Os guardiões das chaves da democracia e da liberdade do mundo ocidental estão a usar o chaveiro para trancar crianças assustadas em gaiolas. É a chamada política de “tolerância zero” contra a imigração ilegal, fazendo com que as crianças tenham o mesmo destino que qualquer animal selvagem, também ilegal, encomendado pela Internet para fazer de bicho de estimação de um ricaço qualquer. Faz sentido, não se ia deixar as crianças andarem por lá soltas, sujeitas a baterem com a cabeça numa esquina ou a vazarem uma vista numa bandeira hasteada dos EUA.

As pessoas estão a crucificar o Trump, como sempre, mas esquecem-se dos reais responsáveis pelo estado de pavor destas crianças: os pais. Que tipo de progenitores leva os filhos a atravessar uma fronteira, ilegalmente, sujeitos a todo o tipo de adversidades e, pior, fazendo com o que os menores faltem às aulas? Que tipo de gente é esta que submete os próprios filhos a um trauma de ficarem numa gaiola, sem saber se voltarão a ver os pais? É gente que não deve ter muito a perder e que deve estar desesperada no seu país de origem… ah, espera, se calhar é isso.

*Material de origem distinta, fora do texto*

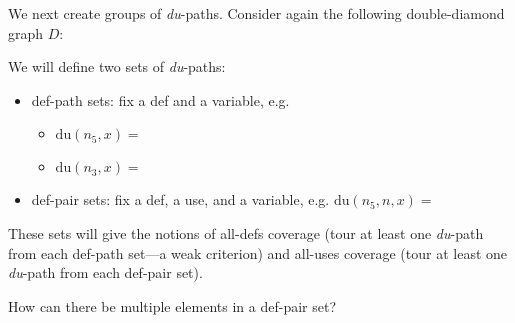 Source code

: \documentclass[11pt]{article}
\begin{document}
We next create groups of \emph{du}-paths. Consider
again the following double-diamond graph $D$:
\begin{center}
\label{D}
\end{center}

We will define two sets of {\em du}-paths:
\begin{itemize}
\item def-path sets: fix a def and a variable, e.g. 
\begin{itemize} 
\item $\mbox{du}(n_5, x) =$
\item $\mbox{du}(n_3, x) =$
\end{itemize}
\item def-pair sets: fix a def, a use, and a variable, 
e.g. $\mbox{du}(n_5, n, x) =$
\end{itemize}

These sets will give the notions of all-defs coverage (tour at least
one {\em du}-path from each def-path set---a weak criterion) and all-uses
coverage (tour at least one {\em du}-path from each def-pair set).

{\sf How can there be multiple elements in a def-pair set?}

\newpage
\end{document}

Bem sei que os Estados Unidos da América estão amuados por não terem sido apurados para o Mundial de futebol, especialmente sendo no país governado pelo melhor amigo de Trump, mas não é razão para começarem a separar famílias. A Sarah Sanders, secretária de imprensa de Trump, e Jeff Sessions, Procurador-Geral dos Estados Unidos da América, disseram que as escrituras da Bíblia justificam a aplicação desta lei. Faz sentido, toda a gente sabe que o Velho e o Novo Testamento são os melhores livros sobre parentalidade que já foram escritos. Aquela personagem de Deus, que é uma espécie de pai ausente e que deixa o filho morrer na cruz, para ele se fazer um homenzinho, é de fazer inveja ao Eduardo Sá. Aliás, a Super Nanny inspirava-se na Bíblia para educar as crianças e o cantinho da pausa não era mais do que uma metáfora para o túmulo onde Jesus esteve três dias a pausar antes de ascender aos céus. Esta medida é tão católica que muitos padres já vieram dizer que não se importam que as crianças durmam lá em casa.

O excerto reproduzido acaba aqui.